• _Work instruction_
Work out how many lines of the entries have the word "Docker" in them. Respond with that number only.

• _Dataset records_
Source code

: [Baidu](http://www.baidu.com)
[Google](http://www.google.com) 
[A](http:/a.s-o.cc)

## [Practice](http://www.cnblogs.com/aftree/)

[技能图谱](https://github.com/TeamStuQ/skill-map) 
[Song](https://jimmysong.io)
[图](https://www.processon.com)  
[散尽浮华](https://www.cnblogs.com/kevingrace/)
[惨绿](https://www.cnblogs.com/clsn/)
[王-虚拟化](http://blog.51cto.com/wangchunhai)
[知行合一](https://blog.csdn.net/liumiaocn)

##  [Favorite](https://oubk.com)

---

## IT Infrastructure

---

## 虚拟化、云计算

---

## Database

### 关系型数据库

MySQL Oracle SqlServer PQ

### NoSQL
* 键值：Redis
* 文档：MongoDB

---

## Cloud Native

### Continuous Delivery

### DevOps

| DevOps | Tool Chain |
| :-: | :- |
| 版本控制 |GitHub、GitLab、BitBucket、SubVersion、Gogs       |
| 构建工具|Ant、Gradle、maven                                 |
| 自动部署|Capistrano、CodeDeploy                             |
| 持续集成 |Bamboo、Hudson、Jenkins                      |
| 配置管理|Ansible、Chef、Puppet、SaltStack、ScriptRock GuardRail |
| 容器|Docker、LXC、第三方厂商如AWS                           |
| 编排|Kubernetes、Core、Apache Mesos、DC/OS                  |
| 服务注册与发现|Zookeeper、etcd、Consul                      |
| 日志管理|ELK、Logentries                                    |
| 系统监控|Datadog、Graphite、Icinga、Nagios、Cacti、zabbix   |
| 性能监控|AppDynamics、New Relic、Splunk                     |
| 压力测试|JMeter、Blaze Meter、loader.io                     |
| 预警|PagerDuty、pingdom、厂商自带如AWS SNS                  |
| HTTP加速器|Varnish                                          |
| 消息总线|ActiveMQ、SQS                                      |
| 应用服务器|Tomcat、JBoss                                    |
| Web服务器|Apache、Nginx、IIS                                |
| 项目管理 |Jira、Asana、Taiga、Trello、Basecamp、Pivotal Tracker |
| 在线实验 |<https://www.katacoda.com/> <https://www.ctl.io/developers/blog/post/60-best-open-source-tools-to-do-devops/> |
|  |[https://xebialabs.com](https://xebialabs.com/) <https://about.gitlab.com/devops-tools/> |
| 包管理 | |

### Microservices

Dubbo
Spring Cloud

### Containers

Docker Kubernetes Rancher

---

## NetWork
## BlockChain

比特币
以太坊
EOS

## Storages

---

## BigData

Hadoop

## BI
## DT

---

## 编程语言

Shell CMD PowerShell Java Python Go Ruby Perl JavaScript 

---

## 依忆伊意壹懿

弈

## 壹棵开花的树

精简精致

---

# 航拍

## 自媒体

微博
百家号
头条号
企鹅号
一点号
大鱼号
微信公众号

• _Exercise answer_
2